I've lumped the tqual/snapshot visibility changes under “Snapshot
builder” too, and anything mostly to do with ComboCids. The
README.SNAPBUILD document (and the code described by it) was
previously the focus of an entire review of its own [2].

I still don't see why you're allocating snapshots within
DecodeRecordIntoReorderBuffer(). As I've said, I think that snapshots
would be better allocated alongside the ReadApplyState that is
directly concerned with snapshots, to better encapsulate the snapshot
stuff. Now, you do at least acknowledge this problem this time around:

+ /*
+ * FIXME: The existance of the snapshot builder is pretty obvious to the
+ * outside right now, that doesn't seem to be very good...
+ */

However, the fact is that this function:

+ Snapstate *
+ AllocateSnapshotBuilder(ReorderBuffer *reorder)
+ {

doesn't actually do anything with the ReorderBuffer pointer that it is
passed. So I don't see why you've put off doing this, as if it's
something that would require a non-trivial effort.
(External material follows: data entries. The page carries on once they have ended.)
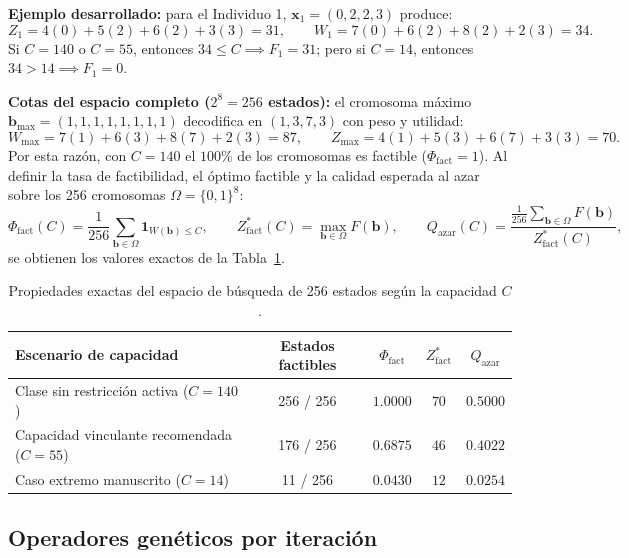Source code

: \documentclass[11pt,a4paper]{article}
\begin{document}
\textbf{Ejemplo desarrollado:} para el Individuo 1, $\mathbf{x}_1 = (0,2,2,3)$ produce:
\[
Z_1 = 4(0) + 5(2) + 6(2) + 3(3) = 31, \qquad W_1 = 7(0) + 6(2) + 8(2) + 2(3) = 34.
\]
Si $C = 140$ o $C = 55$, entonces $34 \le C \implies F_1 = 31$; pero si $C = 14$, entonces $34 > 14 \implies F_1 = 0$.

\textbf{Cotas del espacio completo ($2^8 = 256$ estados):} el cromosoma m\'aximo $\mathbf{b}_{\max} = (1,1,1,1,1,1,1,1)$ decodifica en $(1, 3, 7, 3)$ con peso y utilidad:
\[
W_{\max} = 7(1)+6(3)+8(7)+2(3) = 87, \qquad Z_{\max} = 4(1)+5(3)+6(7)+3(3) = 70.
\]
Por esta raz\'on, con $C = 140$ el $100\%$ de los cromosomas es factible ($\Phi_{\text{fact}} = 1$). Al definir la tasa de factibilidad, el \'optimo factible y la calidad esperada al azar sobre los 256 cromosomas $\Omega = \{0,1\}^8$:
\begin{equation}
\Phi_{\text{fact}}(C) = \frac{1}{256}\sum_{\mathbf{b}\in\Omega}\mathbf{1}_{W(\mathbf{b})\le C}, \qquad
Z^*_{\text{fact}}(C) = \max_{\mathbf{b}\in\Omega} F(\mathbf{b}), \qquad
Q_{\text{azar}}(C) = \frac{\frac{1}{256}\sum_{\mathbf{b}\in\Omega} F(\mathbf{b})}{Z^*_{\text{fact}}(C)},
\end{equation}
se obtienen los valores exactos de la Tabla~\ref{tab:espacio}.

\begin{table}[h]
\centering
\caption{Propiedades exactas del espacio de b\'usqueda de 256 estados seg\'un la capacidad $C$.}
\label{tab:espacio}
\begin{tabular}{@{}lcccc@{}}
\toprule
\textbf{Escenario de capacidad} & \textbf{Estados factibles} & $\Phi_{\text{fact}}$ & $Z^*_{\text{fact}}$ & $Q_{\text{azar}}$ \\
\midrule
Clase sin restricci\'on activa ($C = 140$) & 256 / 256 & $1.0000$ & $70$ & $0.5000$ \\
Capacidad vinculante recomendada ($C = 55$) & 176 / 256 & $0.6875$ & $46$ & $0.4022$ \\
Caso extremo manuscrito ($C = 14$) & 11 / 256 & $0.0430$ & $12$ & $0.0254$ \\
\bottomrule
\end{tabular}
\end{table}

\subsection{Operadores gen\'eticos por iteraci\'on}
\end{document}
One of my major concerns during that review was the need for this “peg
xmin horizon” hack - you presented an example that required the use of
a prepared transaction to artificially peg the global xmin horizon,
and I wasn't happy about that. We were worried about catalog tables
getting vacuumed in a way that prevented us from correctly
interpreting data about types in the face of transactions that mix DML
and DDL.

If the catalog tables were vacuumed, we'd be out of luck - we needed
to do something somewhat analogous to hot_standby_feedback. At the
same time, we need to manage the risk of bloat on the primary due to
non-availability of a standby in some speculative replication system
using this infrastructure. One proposal floated around was to have a
special notion of xmin horizon - a more granular xmin horizon
applicable to only the necessary catalog tables. You didn't pursue
that idea yet, preferring to solve the simpler case. You say of xmin
horizon handling:

+ == xmin Horizon Handling ==
+
+ Reusing MVCC for timetravel access has one obvious major problem:
+ VACUUM. Obviously we cannot keep data in the catalog indefinitely. Also
+ obviously, we want autovacuum/manual vacuum to work as before.
+
+ The idea here is to reuse the infrastrcuture built for hot_standby_feedback
+ which allows us to keep the xmin horizon of a walsender backend artificially
+ low. We keep it low enough so we can restart decoding from the last location
+ the client has confirmed to be safely received. The means that we keep it low
+ enough to contain the last checkpoints oldestXid value.
+
+ That also means we need to make that value persist across
restarts/crashes in a
+ very similar manner to twophase.c's. That infrastructure actually also useful
+ to make hot_standby_feedback work properly across primary restarts.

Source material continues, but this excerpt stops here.